There’s an increasingly heated debate about Scala’s complexity. A recent post talks about Scala’s “true complexity“: the terrifying intricacy you will encounter, if you try to extend Scala’s Collections Library with a method that achieves the “perfect” behavior.

Yet it also might be worth asking: what are the motivations of these “perfect” behaviors? Are they always desirable?

One important aspect of the “perfect” collection behavior is the magical uniform return type principle. Sloppily speaking, this means that transforming a collection should give you another collection of the same kind. For instance:

// Filtering a List gives you a filtered List
scala> List(1,2,3,4).filter(_%2==0)
res: List[Int] = List(2, 4)

// Mapping a Set gives you a mapped Set
scala> Set(1,2,3,4).map(1+)
res: scala.collection.immutable.Set[Int] = Set(2, 3, 4, 5)

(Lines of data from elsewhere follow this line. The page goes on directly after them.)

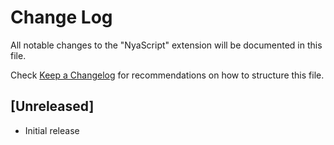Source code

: # Change Log

All notable changes to the "NyaScript" extension will be documented in this file.

Check [Keep a Changelog](http://keepachangelog.com/) for recommendations on how to structure this file.

## [Unreleased]

- Initial release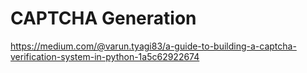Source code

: # CAPTCHA Generation
https://medium.com/@varun.tyagi83/a-guide-to-building-a-captcha-verification-system-in-python-1a5c62922674
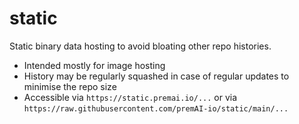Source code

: # static

Static binary data hosting to avoid bloating other repo histories.

- Intended mostly for image hosting
- History may be regularly squashed in case of regular updates to minimise the repo size
- Accessible via `https://static.premai.io/...` or via `https://raw.githubusercontent.com/premAI-io/static/main/...`
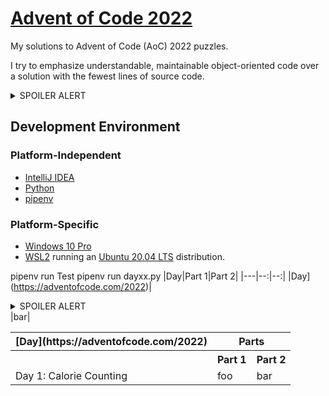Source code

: # [Advent of Code 2022](https://adventofcode.com/2022)

My solutions to Advent of Code (AoC) 2022 puzzles.

I try to emphasize understandable, maintainable object-oriented code over a
solution with the fewest lines of source code.

<details>
<summary>SPOILER ALERT</summary>
This is a spoiler
</details>

## Development Environment

### Platform-Independent

* [IntelliJ IDEA](https://www.jetbrains.com/idea/)
* [Python](https://www.python.org/)
* [pipenv](https://pipenv.pypa.io/en/latest/)

### Platform-Specific

* [Windows 10 Pro](https://www.microsoft.com/en-us/software-download/windows10)
* [WSL2](https://learn.microsoft.com/en-us/windows/wsl/install) running
  an [Ubuntu 20.04 LTS](https://ubuntu.com/) distribution.

pipenv run Test
pipenv run dayxx.py
|Day|Part 1|Part 2|
|---|--:|--:|
|Day](https://adventofcode.com/2022)|<details><summary>SPOILER ALERT</summary><details><summary>Are you sure?</summary>spoiler</details></details>|bar|

<table>
    <tr>
      <th>[Day](https://adventofcode.com/2022)</th>
      <th colspan="2">Parts</th>
    </tr>
    <tr><th></th><th>Part 1</th><th>Part 2</th></tr>
    <tr><td>Day 1: Calorie Counting</td><td>foo</td><td>bar</td></tr>
</table>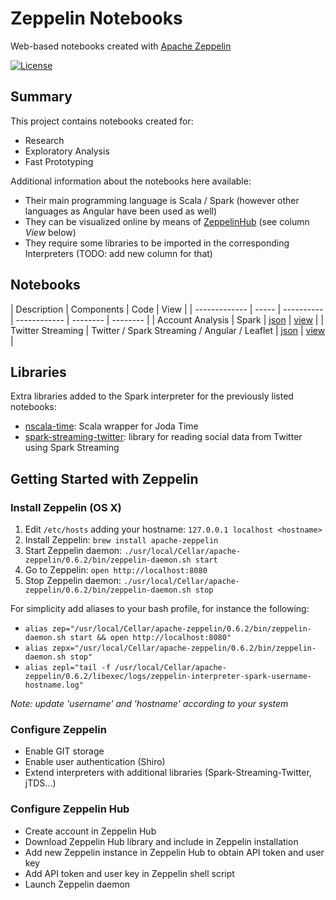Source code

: # Zeppelin Notebooks

Web-based notebooks created with [Apache Zeppelin](https://zeppelin.apache.org/)

[![License](https://img.shields.io/github/license/mashape/apistatus.svg)](https://opensource.org/licenses/MIT)

## Summary

This project contains notebooks created for:
- Research
- Exploratory Analysis
- Fast Prototyping

Additional information about the notebooks here available:
- Their main programming language is Scala / Spark (however other languages as Angular have been used as well)
- They can be visualized online by means of [ZeppelinHub](https://www.zeppelinhub.com) (see column *View* below)
- They require some libraries to be imported in the corresponding Interpreters (TODO: add new column for that)

## Notebooks

| Description	| Components | Code	| View |
| ------------- | ----- | ---------- 	| ------------  | --------  | --------  |
| Account Analysis | Spark | [json](https://github.com/flopezlasanta/zeppelin-notebooks/blob/master/2C17HCPG9/note.json) | [view](https://www.zeppelinhub.com/viewer/notebooks/bm90ZTovL2Zsb3Blemxhc2FudGEvWmVwcGVsaW4tTG9jYWwvOTkwMDU5MzNjYWZlNGVlMWJmZjk3MmYxYjNlMGVkMzEvbm90ZS5qc29u) |
| Twitter Streaming | Twitter / Spark Streaming / Angular / Leaflet | [json](https://github.com/flopezlasanta/zeppelin-notebooks/blob/master/2C3DZJWAT/note.json) | [view](https://www.zeppelinhub.com/viewer/notebooks/bm90ZTovL2Zsb3Blemxhc2FudGEvWmVwcGVsaW4tTG9jYWwvNzk5MzRjM2Q5NDFhNDhkYzlhMDQ2NWM2ZjlhNzIzY2Yvbm90ZS5qc29u) |

## Libraries

Extra libraries added to the Spark interpreter for the previously listed notebooks:
- [nscala-time](https://github.com/nscala-time/nscala-time): Scala wrapper for Joda Time
- [spark-streaming-twitter](http://bahir.apache.org/docs/spark/current/spark-streaming-twitter/): library for reading social data from Twitter using Spark Streaming

## Getting Started with Zeppelin

### Install Zeppelin (OS X)

1. Edit `/etc/hosts` adding your hostname: `127.0.0.1 localhost <hostname>`
2. Install Zeppelin: `brew install apache-zeppelin`
3. Start Zeppelin daemon: `./usr/local/Cellar/apache-zeppelin/0.6.2/bin/zeppelin-daemon.sh start`
4. Go to Zeppelin: `open http://localhost:8080`
5. Stop Zeppelin daemon: `./usr/local/Cellar/apache-zeppelin/0.6.2/bin/zeppelin-daemon.sh stop`

For simplicity add aliases to your bash profile, for instance the following:
- `alias zep="/usr/local/Cellar/apache-zeppelin/0.6.2/bin/zeppelin-daemon.sh start && open http://localhost:8080"`
- `alias zepx="/usr/local/Cellar/apache-zeppelin/0.6.2/bin/zeppelin-daemon.sh stop"`
- `alias zepl="tail -f /usr/local/Cellar/apache-zeppelin/0.6.2/libexec/logs/zeppelin-interpreter-spark-username-hostname.log"`

*Note: update 'username' and 'hostname' according to your system*

### Configure Zeppelin

- Enable GIT storage
- Enable user authentication (Shiro)
- Extend interpreters with additional libraries (Spark-Streaming-Twitter, jTDS...)

### Configure Zeppelin Hub

- Create account in Zeppelin Hub
- Download Zeppelin Hub library and include in Zeppelin installation
- Add new Zeppelin instance in Zeppelin Hub to obtain API token and user key
- Add API token and user key in Zeppelin shell script 
- Launch Zeppelin daemon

// Uniform return type at both compile time and runtime
scala> val iterable : Iterable[Int] = Set(1,2,3,4)
iterable: Iterable[Int] = Set(1, 2, 3, 4)

scala> iterable.map(1+)
res: Iterable[Int] = Set(2, 3, 4, 5)

// Works for Strings, too
scala> "E is the most frequent letter in English".map(
     |    c => if(c=='e'|c=='E') '3' else c)
res: String = 3 is th3 most fr3qu3nt l3tt3r in 3nglish

Clean and consistent, can’t be more intuitive. Of course filtering a List should return a List, and mapping a Set should give you a Set. Both compile time and runtime. Works even for non-collections like Strings.

When I first saw this, I thought “yeah, cool”, and then forgot about it. I took it for granted as just another Scala magic that makes my life easier, without realizing its intricate implications. Not until recently have I realized that Scala’s collections were much smarter, or trickier, than I had expected.

The uniform return type principle is fairly straightforward for operations like filter, take, drop and slice, but situations get complicated in the cases of some other operations like map and flatMap. Consider the following:

scala> Set(1,2,3,4).map(_ % 2 == 0)
res: scala.collection.immutable.Set[Boolean] = Set(false, true)

It starts getting interesting. When mapping a Set, you should get a Set, which by definition doesn’t contain repeated values. So you get a Set[Boolean] which consists of only 2 values. You might get surprised here if you are familiar with LINQ in C#. In C#

new HashSet(new[] {1, 2, 3, 4}).Select(x => x%2 == 0)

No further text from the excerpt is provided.